- [Your objective]:
Begin at the line below that holds "Reaper Scripts &amp;" and end at the line that holds "# 42-Piscine-Sp", transcribing each line exactly and skipping any picture.

╭──

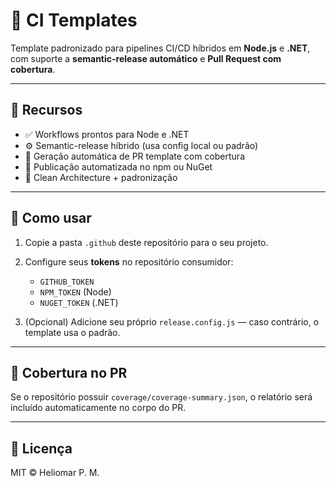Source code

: # 🧩 CI Templates

Template padronizado para pipelines CI/CD híbridos em **Node.js** e **.NET**, com suporte a **semantic-release automático** e **Pull Request com cobertura**.

---

## 🚀 Recursos

- ✅ Workflows prontos para Node e .NET  
- ⚙️ Semantic-release híbrido (usa config local ou padrão)  
- 🧠 Geração automática de PR template com cobertura  
- 🧩 Publicação automatizada no npm ou NuGet  
- 🧰 Clean Architecture + padronização  

---

## 🧰 Como usar

1. Copie a pasta `.github` deste repositório para o seu projeto.  
2. Configure seus **tokens** no repositório consumidor:
   - `GITHUB_TOKEN`
   - `NPM_TOKEN` (Node)
   - `NUGET_TOKEN` (.NET)

3. (Opcional) Adicione seu próprio `release.config.js` — caso contrário, o template usa o padrão.

---

## 🧪 Cobertura no PR

Se o repositório possuir `coverage/coverage-summary.json`, o relatório será incluído automaticamente no corpo do PR.

---

## 📄 Licença

MIT © Heliomar P. M.
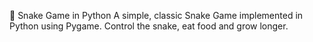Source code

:🐍 Snake Game in Python
A simple, classic Snake Game implemented in Python using Pygame. Control the snake, eat food and grow longer.
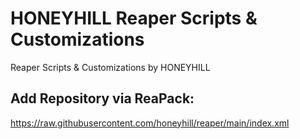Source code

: # HONEYHILL Reaper Scripts & Customizations
Reaper Scripts &amp; Customizations by HONEYHILL

## Add Repository via ReaPack: 
https://raw.githubusercontent.com/honeyhill/reaper/main/index.xml 
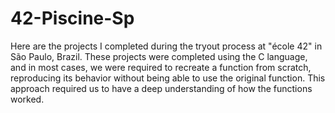 # 42-Piscine-Sp

Here are the projects I completed during the tryout process at "école 42" in São Paulo, Brazil. These projects were completed using the C language, and in most cases, we were required to recreate a function from scratch, reproducing its behavior without being able to use the original function. This approach required us to have a deep understanding of how the functions worked.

╰──

- [Solved exercise]:
Reaper Scripts &amp; Customizations by HONEYHILL

## Add Repository via ReaPack: 
https://raw.githubusercontent.com/honeyhill/reaper/main/index.xml 
 # 42-Piscine-Sp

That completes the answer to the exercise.